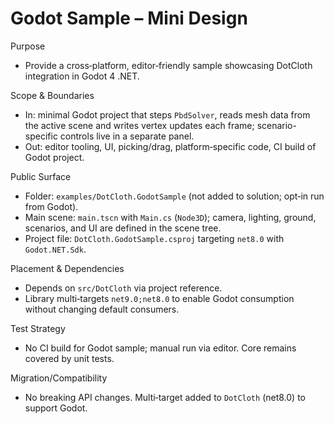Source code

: Godot Sample – Mini Design
==========================

Purpose
- Provide a cross‑platform, editor‑friendly sample showcasing DotCloth integration in Godot 4 .NET.

Scope & Boundaries
- In: minimal Godot project that steps `PbdSolver`, reads mesh data from the active scene and writes vertex updates each frame; scenario-specific controls live in a separate panel.
- Out: editor tooling, UI, picking/drag, platform‑specific code, CI build of Godot project.

Public Surface
- Folder: `examples/DotCloth.GodotSample` (not added to solution; opt‑in run from Godot).
- Main scene: `main.tscn` with `Main.cs` (`Node3D`); camera, lighting, ground, scenarios, and UI are defined in the scene tree.
- Project file: `DotCloth.GodotSample.csproj` targeting `net8.0` with `Godot.NET.Sdk`.

Placement & Dependencies
- Depends on `src/DotCloth` via project reference.
- Library multi‑targets `net9.0;net8.0` to enable Godot consumption without changing default consumers.

Test Strategy
- No CI build for Godot sample; manual run via editor. Core remains covered by unit tests.

Migration/Compatibility
- No breaking API changes. Multi‑target added to `DotCloth` (net8.0) to support Godot.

⁂

◆ Work to complete ◆
The line containing "- No CI build" marks the start. Reproduce it and all lines after it through the end of the listing, exactly and alone.

◆ Finished exercise ◆
- No CI build for Godot sample; manual run via editor. Core remains covered by unit tests.

Migration/Compatibility
- No breaking API changes. Multi‑target added to `DotCloth` (net8.0) to support Godot.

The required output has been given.